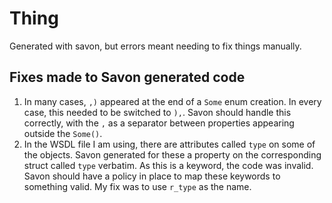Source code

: # Thing

Generated with savon, but errors meant needing to fix things manually.

## Fixes made to Savon generated code

1. In many cases, `,)` appeared at the end of a `Some` enum creation. In every case, this needed to be switched to `),`. Savon should handle this correctly, with the `,` as a separator between properties appearing outside the `Some()`.
2. In the WSDL file I am using, there are attributes called `type` on some of the objects. Savon generated for these a property on the corresponding struct called `type` verbatim. As this is a keyword, the code was invalid. Savon should have a policy in place to map these keywords to something valid. My fix was to use `r_type` as the name.
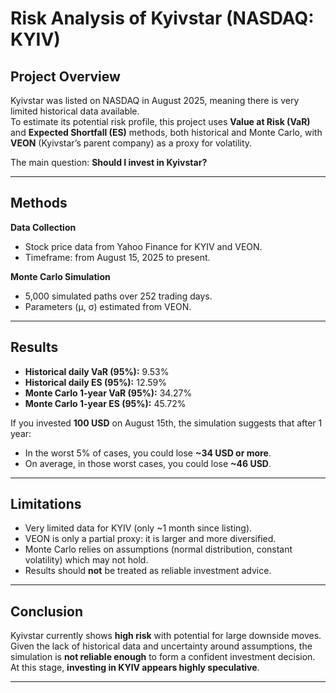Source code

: # Risk Analysis of Kyivstar (NASDAQ: KYIV)

## Project Overview
Kyivstar was listed on NASDAQ in August 2025, meaning there is very limited historical data available.  
To estimate its potential risk profile, this project uses **Value at Risk (VaR)** and **Expected Shortfall (ES)** methods, both historical and Monte Carlo, with **VEON** (Kyivstar’s parent company) as a proxy for volatility.

The main question: **Should I invest in Kyivstar?**

---

## Methods
**Data Collection**
   - Stock price data from Yahoo Finance for KYIV and VEON.
   - Timeframe: from August 15, 2025 to present.

**Monte Carlo Simulation**
   - 5,000 simulated paths over 252 trading days.
   - Parameters (μ, σ) estimated from VEON.
---

## Results
- **Historical daily VaR (95%):** 9.53%  
- **Historical daily ES (95%):** 12.59%  
- **Monte Carlo 1-year VaR (95%):** 34.27%  
- **Monte Carlo 1-year ES (95%):** 45.72%  
  
If you invested **100 USD** on August 15th, the simulation suggests that after 1 year:  
- In the worst 5% of cases, you could lose **~34 USD or more**.  
- On average, in those worst cases, you could lose **~46 USD**.

---

## Limitations
- Very limited data for KYIV (only ~1 month since listing).  
- VEON is only a partial proxy: it is larger and more diversified.  
- Monte Carlo relies on assumptions (normal distribution, constant volatility) which may not hold.  
- Results should **not** be treated as reliable investment advice.

---

## Conclusion
Kyivstar currently shows **high risk** with potential for large downside moves.  
Given the lack of historical data and uncertainty around assumptions, the simulation is **not reliable enough** to form a confident investment decision.  
At this stage, **investing in KYIV appears highly speculative**.

---
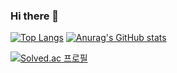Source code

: ### Hi there 👋

<!--
**sunnyineverywhere/sunnyineverywhere** is a ✨ _special_ ✨ repository because its `README.md` (this file) appears on your GitHub profile.

Here are some ideas to get you started:

- 🔭 I’m currently working on ...
- 🌱 I’m currently learning ...
- 👯 I’m looking to collaborate on ...
- 🤔 I’m looking for help with ...
- 💬 Ask me about ...
- 📫 How to reach me: ...
- 😄 Pronouns: ...
- ⚡ Fun fact: ...
-->

[![Top Langs](https://github-readme-stats.vercel.app/api/top-langs/?username=sunnyineverywhere)](https://github.com/sunnyineverywhere/github-readme-stats)  [![Anurag's GitHub stats](https://github-readme-stats.vercel.app/api?username=sunnyineverywhere)](https://github.com/sunnyineverywhere/github-readme-stats)



[![Solved.ac
프로필](http://mazassumnida.wtf/api/v2/generate_badge?boj=sunnyleewin)](https://solved.ac/sunnyleewin)

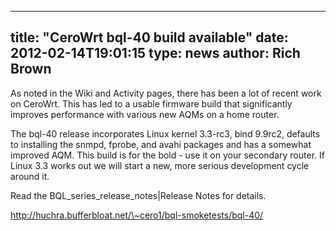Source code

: 
---
title: "CeroWrt bql-40 build available"
date: 2012-02-14T19:01:15
type: news
author: Rich Brown
---
As noted in the Wiki and Activity pages, there has been a lot of recent
work on CeroWrt. This has led to a usable firmware build that
significantly improves performance with various new AQMs on a home
router.

The bql-40 release incorporates Linux kernel 3.3-rc3, bind 9.9rc2,
defaults to installing the snmpd, fprobe, and avahi packages and has a
somewhat improved AQM. This build is for the bold - use it on your
secondary router. If Linux 3.3 works out we will start a new, more
serious development cycle around it.

Read the <link>BQL\_series\_release\_notes|Release Notes</link> for
details.

http://huchra.bufferbloat.net/\~cero1/bql-smoketests/bql-40/

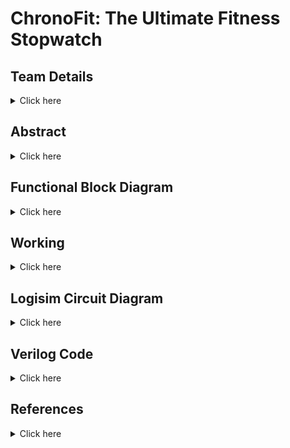 # ChronoFit: The Ultimate Fitness Stopwatch

## Team Details
<details>
  <summary> Click here </summary>

  > Semester: 3rd Sem B. Tech. CSE

  > Section: S2

  > Team ID: S2-T5

  > Member-1: Atharv Rajurkar, 231CS215, atharvrajurkar.231cs215@nitk.edu.in

  > Member-2: Manish Agarwal, 231CS232, manishagarwal.231cs232@nitk.edu.in

  > Member-3: Saksham Parmar, 231CS253, sakshamparmar.231cs253@nitk.edu.in
</details>

## Abstract
<details>
  <summary>Click here</summary>
  
  ### Motivation
  
  > 
In today’s fast-paced world, maintaining a healthy lifestyle is challenging, particularly due
to the high cost of advanced fitness technology. ChronoFit helps in solving this problem by
contributing to foster a healthier, more active lifestyle in a practical and accessible manner for
college students and beyond.



 ### Problem Statement

  >
The ChronoFit project aims to develop a digital stopwatch that not only functions as a conventional lap timer but also provides fitness insights such as calorie count, heart rate estimates,
and stamina tracking—all without the use of physical sensors. By utilizing average data and
user inputs (such as weight, distance covered, age, and type of activity), ChronoFit will deliver
a unique, sensor-free approach to fitness monitoring.


### Features


•  **Implementing Stopwatch with Lap Timer**:</t>   
  > Standard stopwatch functionality to track time. Ability to record and display multiple lap times.

• **Calorie Calculation**:
  > Estimates calories burned based on user inputs (weight, age, type of activity) using established formulas.
 
• **Heart Rate Estimation**:
  > Calculates estimated heart rate based on age and activity level using standard equations.

• **Stamina Tracking**:
  > Evaluates stamina based on duration of activity.


</details>
  


## Functional Block Diagram
<details>
  <summary> Click here </summary>
  
 ![block_diagram](https://github.com/user-attachments/assets/8256d4ca-b630-43bc-86f8-6f9e13b05982)




</details>

## Working
<details>
  <summary>Click here</summary>

  ### Main Circuit's Working
  In this project model, users input their Weight, Age, Resting Heart Rate(RHR) and Distance along with selecting a specific type of physical activity (namely Walking, Running or Cycling) to receive data upon certain physical attributes after performing the said activity. Once the activity is selected using a switch (which also acts as the start-stop switch for the stopwatch clock), simultaneously the sequential block of the circuit is triggered which is used to track the duration of the activity. The inputs of the users are stored in registers which relay the necessary data further to the respective modules.
  To enter the data of a new user, a reset switch is used which resets the stored values of all the registers to zero, since we have used low level trigger registers here. This allows us to change the data as we require for the new user after which we can toggle the reset switch back to zero to calculate the data for the new user.

The following components are used for the implementation of all the modules:
	
>  1) Adder
>  2) Multiplier
>  3) Multiplexer
>  4) Basic logic gates like OR, AND, NOT gates
>  5) Registers
>  6) JK flip flops

The following modules are used in the circuit: 

#### Calorie Counter
This processing unit takes time, type of activity and weight of the person as the input and provides the calories burned by the user while performing the activity. At a time only one activity can be selected. According to the activity selected, the MET(Metabolic Equivalent of Task) data is then further passed in the unit for processing. MET values are 8(1000) for running, 5(0101) for walking and 10(1010) for cycling. The ongoing time, MET and weight are multiplied together using the formula:
				
    Calorie Counter = time(seconds) * MET * weight(kgs)
The time and MET value is first passed into the 10 bit by 8 bit multiplier and then the output of this multiplier is passed along with the weight of the person to another 10 bit by 8 bit multiplier to generate the amount of Calories burned.

#### Speed Calculator
This unit takes the current time and amount of distance travelled in that time as input. In practical applications, distance can be measured in real time using a GPS sensor, however, due to the limited scope of theory for the given project, using sensors is not recommended. Therefore, we first give the total distance covered by the user as input using switches and then note the time taken by the user to cover the said distance using the stopwatch. 

The module therefore provides us with the actual speed only after the stopwatch for an activity has been turned off using the following formula. It divides the distance and time using an 8 bit by 6 bit divider circuit to generate the speed according to the formula:
				
    Speed = distance(meters)/time taken by the activity(seconds)

  The computation is done using a division circuit.

#### Heart Rate Estimator
This module takes in the initial or the Resting Heart Rate(RHR) of the user before performing the activity and outputs the heartbeat of the user after they have performed the given activity.
The inputs to the module block are: RHR, Weight and the output speed of the _Speed Calculator_ module. The output Target Heart Rate can then be computed using the following formula: 
				
    Target Heart Rate(THR) = RHR + (weight/2) + (speed/3)
It uses two division circuits and two adder circuits to generate the output.

#### Sequential
The sequential module consists of the components required for tracking down the time for which a particular activity has been performed. The inputs to the Sequential block consist of the timed activities and one reset button. The output consists of the activity which was being performed and the time for which it was being performed. 
The main component used inside the sequential block is a mod 60 counter clock. This clock is created using a 6-bit asynchronous counter produced using JK- flip flops.
The input activities are used as the start-stop switch for the counter clock such that if any of the three activities are switched on, the counter clock is activated and if all the three activites are switched to zero, then the clock is paused at whatever time has passed till then.
The reset button is used to reset the timer to zero. Also, since this is a minute timer, or a mod 60 counter, it also automatically resets back to zero when the counter reaches 60. 

The activity which was being performed for the given time is stored in a register because if we were to feed the activity inputs directly into the combinational modules for the calculations, then as soon as the input activities are toggled to zero, the data for the activities passed to the combinational circuits would turn to zero too. To overcome this difficulty, I used a rising edge register which stores the value of the activity which was being performed before the timer went back to zero. This way the value stored in the register is overwritten only when the activity input goes from 0 to 1, in which case the new activity would be stored in the register, which is then passed onto the further circuits for calculations.

 ![S2-T5](https://github.com/user-attachments/assets/64345885-6bbb-4856-a18b-c3e2eddb2cf0)

| Time | RHR | Weight | Age | Distance | Activity | Reset | Calories Burnt | Target Heart Rate | Speed |
|------|-----|--------|-----|----------|----------|-------|----------------|-------------------|-------|
|000110|1111000|1000100|0110000|01000000|100|:0:|000000111111110000|:10011101:|00001010|
 
</details>

<!-- Fourth Section -->
## Logisim Circuit Diagram
<details>
  <summary>Click here</summary>

  > Update a neat logisim circuit diagram
</details>

<!-- Fifth Section -->
## Verilog Code
<details>
  <summary>Click here</summary>

  > Neatly update the Verilog code in code style only.
</details>

## References
<details>
  <summary>Click here</summary>
  
>[r1, ] 555 Timer IC Pin Diagram, Circuit, Working, Datasheet, Modes — electronicsforu.com.
> https://www.electronicsforu.com/technology-trends/learn-electronics/555-timer-working-specifications.

  > [gee, ] Shift Registers in Digital Logic - GeeksforGeeks — geeksforgeeks.org.                
> https://www.geeksforgeeks.org/shift-registers-in-digital-logic/.

  > [Kaminski, ] Kaminski, J. Metabolic Equivalents: What Are They & How to Calculate Them — NASM — blog.nasm.org.
> https://blog.nasm.org/metabolic-equivalents-for-weight-loss:

  > [WatElectronics, ] WatElectronics. Binary Division : Truth Table, Rules of Division & Examples
— watelectronics.com.
> https://www.watelectronics.com/binary-division/.

   
</details>



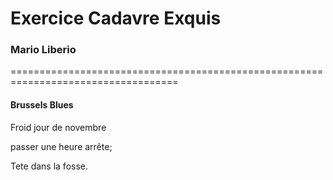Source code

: # Exercice Cadavre Exquis 
### Mario Liberio

===================================================================================

#### Brussels Blues




Froid jour de novembre


passer une heure arrête;


Tete dans la fosse.
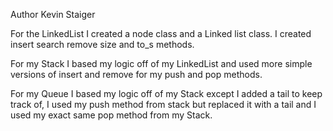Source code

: Author Kevin Staiger


For the LinkedList I created a node class and a Linked list class. I created insert search remove size and to_s methods.

For my Stack I based my logic off of my LinkedList and used more simple versions of insert and remove for my push and pop methods.

For my Queue I based my logic off of my Stack except I added a tail to keep track of, I used my push method from stack but replaced it with a tail and I used my exact same pop method from my Stack.
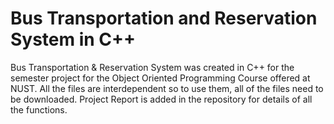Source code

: # Bus Transportation and Reservation System in C++

Bus Transportation &amp; Reservation System was created in C++ for the semester project for the Object Oriented Programming Course offered at NUST. 
All the files are interdependent so to use them, all of the files need to be downloaded. 
Project Report is added in the repository for details of all the functions.
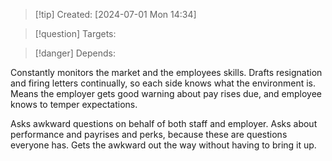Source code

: 
>[!tip] Created: [2024-07-01 Mon 14:34]

>[!question] Targets: 

>[!danger] Depends: 

Constantly monitors the market and the employees skills.
Drafts resignation and firing letters continually, so each side knows what the environment is.
Means the employer gets good warning about pay rises due, and employee knows to temper expectations.

Asks awkward questions on behalf of both staff and employer.
Asks about performance and payrises and perks, because these are questions everyone has.
Gets the awkward out the way without having to bring it up.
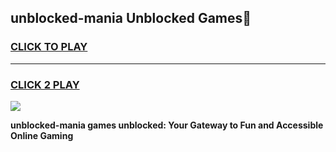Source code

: 
## unblocked-mania Unblocked Games👋
<h3>
<a href="https://news.freeplayer.one?title=unblocked-mania&ref=16F">CLICK TO PLAY</a></h3>
<hr>

<h3>
<a href="https://news.freeplayer.one?title=unblocked-mania&ref=16F">CLICK 2 PLAY</a>
  
</h3>

<a href="https://news.freeplayer.one?title=unblocked-mania&ref=16F/"><img src="https://clearcache.store/games.png"></a>


**unblocked-mania games unblocked: Your Gateway to Fun and Accessible Online Gaming**
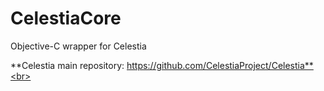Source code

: # CelestiaCore

Objective-C wrapper for Celestia

**Celestia main repository: https://github.com/CelestiaProject/Celestia**<br>
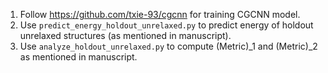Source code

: 1. Follow https://github.com/txie-93/cgcnn for training CGCNN model.
2. Use `predict_energy_holdout_unrelaxed.py` to predict energy of holdout unrelaxed structures (as mentioned in manuscript).
3. Use `analyze_holdout_unrelaxed.py` to compute (Metric)_1 and (Metric)_2 as mentioned in manuscript.
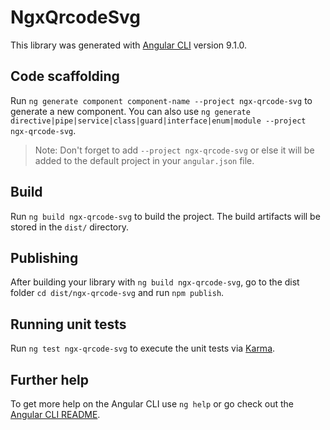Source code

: # NgxQrcodeSvg

This library was generated with [Angular CLI](https://github.com/angular/angular-cli) version 9.1.0.

## Code scaffolding

Run `ng generate component component-name --project ngx-qrcode-svg` to generate a new component. You can also use `ng generate directive|pipe|service|class|guard|interface|enum|module --project ngx-qrcode-svg`.
> Note: Don't forget to add `--project ngx-qrcode-svg` or else it will be added to the default project in your `angular.json` file. 

## Build

Run `ng build ngx-qrcode-svg` to build the project. The build artifacts will be stored in the `dist/` directory.

## Publishing

After building your library with `ng build ngx-qrcode-svg`, go to the dist folder `cd dist/ngx-qrcode-svg` and run `npm publish`.

## Running unit tests

Run `ng test ngx-qrcode-svg` to execute the unit tests via [Karma](https://karma-runner.github.io).

## Further help

To get more help on the Angular CLI use `ng help` or go check out the [Angular CLI README](https://github.com/angular/angular-cli/blob/master/README.md).
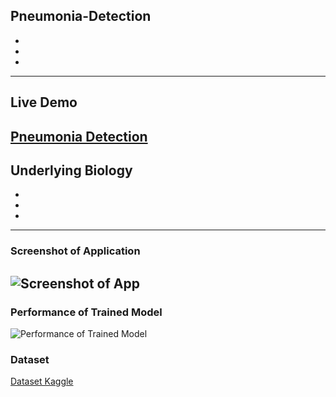 ## Pneumonia-Detection
-
-
-
---
## Live Demo
[Pneumonia Detection](https://reliance-fyp.github.io/Pneumonia-Detection/)
---

## Underlying Biology
-
-
-
---
### Screenshot of Application
![Screenshot of App](https://raw.githubusercontent.com/Reliance-FYP/Pneumonia-Detection/main/app.png)
---

### Performance of Trained Model
![Performance of Trained Model](https://raw.githubusercontent.com/Reliance-FYP/Pneumonia-Detection/main/Performance.png)

### Dataset
[Dataset Kaggle](https://www.kaggle.com/paultimothymooney/chest-xray-pneumonia)

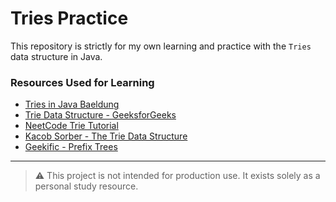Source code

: # Tries Practice

This repository is strictly for my own learning and practice with the `Tries` data structure in Java.

### Resources Used for Learning

- [Tries in Java Baeldung](https://www.baeldung.com/trie-java)
- [Trie Data Structure - GeeksforGeeks](https://www.geeksforgeeks.org/dsa/trie-insert-and-search/)
- [NeetCode Trie Tutorial](https://www.youtube.com/watch?v=oobqoCJlHA0)
- [Kacob Sorber - The Trie Data Structure](https://www.youtube.com/watch?v=3CbFFVHQrk4&t)
- [Geekific - Prefix Trees](https://www.youtube.com/watch?v=SDgp7TJJtk4&t=187s)

---

> ⚠️ This project is not intended for production use. It exists solely as a personal study resource.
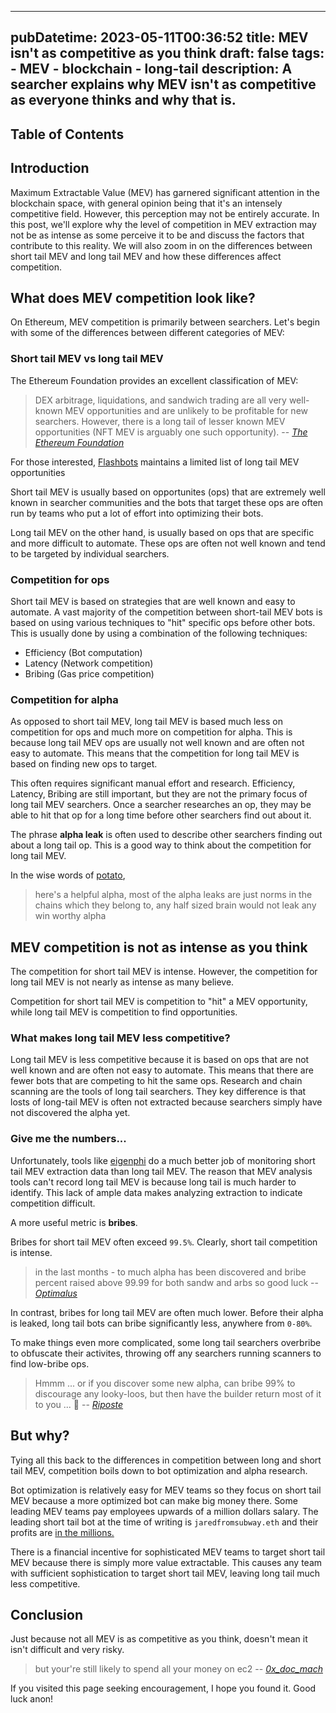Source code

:   ---
  pubDatetime: 2023-05-11T00:36:52
  title: MEV isn't as competitive as you think
  draft: false
  tags:
    - MEV
    - blockchain
    - long-tail
  description:
    A searcher explains why MEV isn't as competitive as everyone thinks and why that is.
  ---

  ## Table of Contents

  ## Introduction
  Maximum Extractable Value (MEV) has garnered significant attention in the blockchain space, with general opinion being that it's an intensely competitive field. However, this perception may not be entirely accurate. In this post, we'll explore why the level of competition in MEV extraction may not be as intense as some perceive it to be and discuss the factors that contribute to this reality. We will also zoom in on the differences between short tail MEV and long tail MEV and how these differences affect competition.

  ## What does MEV competition look like?
  On Ethereum, MEV competition is primarily between searchers. Let's begin with some of the differences between different categories of MEV:

  ### Short tail MEV vs long tail MEV
  The Ethereum Foundation provides an excellent classification of MEV:
  > DEX arbitrage, liquidations, and sandwich trading are all very well-known MEV opportunities and are unlikely to be profitable for new searchers. However, there is a long tail of lesser known MEV opportunities (NFT MEV is arguably one such opportunity).
  > -- <cite>[The Ethereum Foundation](https://ethereum.org/pl/developers/docs/mev/)</cite>

  For those interested, [Flashbots](https://github.com/flashbots/mev-job-board) maintains a limited list of long tail MEV opportunities

  Short tail MEV is usually based on opportunites (ops) that are extremely well known in searcher communities and the bots that target these ops are often run by teams who put a lot of effort into optimizing their bots.

  Long tail MEV on the other hand, is usually based on ops that are specific and more difficult to automate. These ops are often not well known and tend to be targeted by individual searchers.
  ### Competition for ops
  Short tail MEV is based on strategies that are well known and easy to automate. A vast majority of the competition between short-tail MEV bots is based on using various techniques to "hit" specific ops before other bots. This is usually done by using a combination of the following techniques:
  - Efficiency (Bot computation)
  - Latency (Network competition)
  - Bribing (Gas price competition)

  ### Competition for alpha
  As opposed to short tail MEV, long tail MEV is based much less on competition for ops and much more on competition for alpha. This is because long tail MEV ops are usually not well known and are often not easy to automate. This means that the competition for long tail MEV is based on finding new ops to target.

  This often requires significant manual effort and research. Efficiency, Latency, Bribing are still important, but they are not the primary focus of long tail MEV searchers. Once a searcher researches an op, they may be able to hit that op for a long time before other searchers find out about it.

  The phrase **alpha leak** is often used to describe other searchers finding out about a long tail op. This is a good way to think about the competition for long tail MEV.

  In the wise words of [potato](https://discordapp.com/users/956734875568853002), 
  > here's a helpful alpha, most of the alpha leaks are just norms in the chains which they belong to, any half sized brain would not leak any win worthy alpha 

  ## MEV competition is not as intense as you think
  The competition for short tail MEV is intense. However, the competition for long tail MEV is not nearly as intense as many believe.

  Competition for short tail MEV is competition to "hit" a MEV opportunity, while long tail MEV is competition to find opportunities.

  ### What makes long tail MEV less competitive?
  Long tail MEV is less competitive because it is based on ops that are not well known and are often not easy to automate. This means that there are fewer bots that are competing to hit the same ops. Research and chain scanning are the tools of long tail searchers. They key difference is that losts of long-tail MEV is often not extracted because searchers simply have not discovered the alpha yet.

  ### Give me the numbers...
  Unfortunately, tools like [eigenphi](https://eigenphi.io/) do a much better job of monitoring short tail MEV extraction data than long tail MEV. The reason that MEV analysis tools can't record long tail MEV is because long tail is much harder to identify. This lack of ample data makes analyzing extraction to indicate competition difficult.

  A more useful metric is **bribes**.

  Bribes for short tail MEV often exceed `99.5%`. Clearly, short tail competition is intense.

  > in the last months - to much alpha has been discovered and bribe percent raised above 99.99 for both sandw and arbs so good luck
  > -- <cite>[Optimalus](discordapp.com/users/808804389526700062)</cite>

  In contrast, bribes for long tail MEV are often much lower. Before their alpha is leaked, long tail bots can bribe significantly less, anywhere from `0-80%`.

  To make things even more complicated, some long tail searchers overbribe to obfuscate their activites, throwing off any searchers running scanners to find low-bribe ops.

  > Hmmm ... or if you discover some new alpha, can bribe 99% to discourage any looky-loos, but then have the builder return most of it to you ... 🧠
  > -- <cite>[Riposte](discordapp.com/users/777770061816922132)</cite>

  ## But why?
  Tying all this back to the differences in competition between long and short tail MEV, competition boils down to bot optimization and alpha research. 

  Bot optimization is relatively easy for MEV teams so they focus on short tail MEV because a more optimized bot can make big money there. Some leading MEV teams pay employees upwards of a million dollars salary. The leading short tail bot at the time of writing is `jaredfromsubway.eth` and their profits are [in the millions.](https://www.theblock.co/post/230218/jaredfromsubway-mev-bot)

  There is a financial incentive for sophisticated MEV teams to target short tail MEV because there is simply more value extractable. This causes any team with sufficient sophistication to target short tail MEV, leaving long tail much less competitive.

  ## Conclusion
  Just because not all MEV is as competitive as you think, doesn't mean it isn't difficult and very risky. 

  > but your're still likely to spend all your money on ec2
  > -- <cite>[0x_doc_mach](https://discordapp.com/users/904963180252499988)</cite>

  If you visited this page seeking encouragement, I hope you found it. Good luck anon!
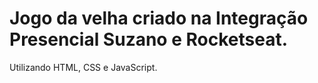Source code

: # Jogo da velha criado na Integração Presencial Suzano e Rocketseat.
Utilizando HTML, CSS e JavaScript.
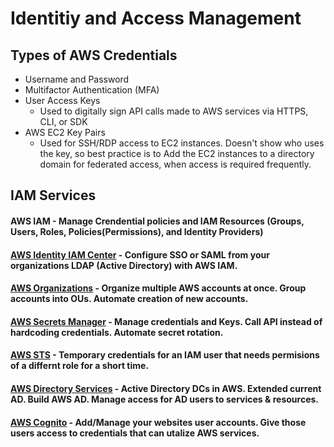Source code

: # Identitiy and Access Management

## Types of AWS Credentials

- Username and Password
- Multifactor Authentication (MFA)
- User Access Keys
  - Used to digitally sign API calls made to AWS services via HTTPS, CLI, or SDK
- AWS EC2 Key Pairs
  - Used for SSH/RDP access to EC2 instances. Doesn't show who uses the key, so best practice is to Add the EC2 instances to a directory domain for federated access, when access is required frequently. 

## IAM Services

#### AWS IAM - Manage Crendential policies and IAM Resources (Groups, Users, Roles, Policies(Permissions), and Identity Providers)

#### [AWS Identity IAM Center](https://github.com/NetSecQuin/Quintessence/blob/main/Blue%20Pages/Cloud%20Security/AWS%20Services/AWS%20Identity%20IAM%20Center.md) - Configure SSO or SAML from your organizations LDAP (Active Directory) with AWS IAM. 

#### [AWS Organizations](https://github.com/NetSecQuin/Quintessence/blob/main/Blue%20Pages/Cloud%20Security/AWS%20Services/AWS%20Organizations.md) - Organize multiple AWS accounts at once. Group accounts into OUs. Automate creation of new accounts.

#### [AWS Secrets Manager](https://github.com/NetSecQuin/Quintessence/blob/main/Blue%20Pages/Cloud%20Security/AWS%20Services/AWS%20Secrets%20Manager.md) - Manage credentials and Keys. Call API instead of hardcoding credentials. Automate secret rotation.  

#### [AWS STS](https://github.com/NetSecQuin/Quintessence/blob/main/Blue%20Pages/Cloud%20Security/AWS%20Services/AWS%20STS.md) - Temporary credentials for an IAM user that needs permisions of a differnt role for a short time.

#### [AWS Directory Services](https://github.com/NetSecQuin/Quintessence/blob/main/Blue%20Pages/Cloud%20Security/AWS%20Services/AWS%20Directory%20Services.md) - Active Directory DCs in AWS. Extended current AD. Build AWS AD. Manage access for AD users to services & resources. 

#### [AWS Cognito](https://github.com/NetSecQuin/Quintessence/blob/main/Blue%20Pages/Cloud%20Security/AWS%20Services/AWS%20Cognito.md) - Add/Manage your websites user accounts. Give those users access to credentials that can utalize AWS services.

───

Please copy, exactly and with nothing else, the lines above beginning at the line that has "- User Access Keys" and ending with the line that has "#### [AWS Identity".

### Problem solution
- User Access Keys
  - Used to digitally sign API calls made to AWS services via HTTPS, CLI, or SDK
- AWS EC2 Key Pairs
  - Used for SSH/RDP access to EC2 instances. Doesn't show who uses the key, so best practice is to Add the EC2 instances to a directory domain for federated access, when access is required frequently. 

## IAM Services

#### AWS IAM - Manage Crendential policies and IAM Resources (Groups, Users, Roles, Policies(Permissions), and Identity Providers)

#### [AWS Identity IAM Center](https://github.com/NetSecQuin/Quintessence/blob/main/Blue%20Pages/Cloud%20Security/AWS%20Services/AWS%20Identity%20IAM%20Center.md) - Configure SSO or SAML from your organizations LDAP (Active Directory) with AWS IAM. 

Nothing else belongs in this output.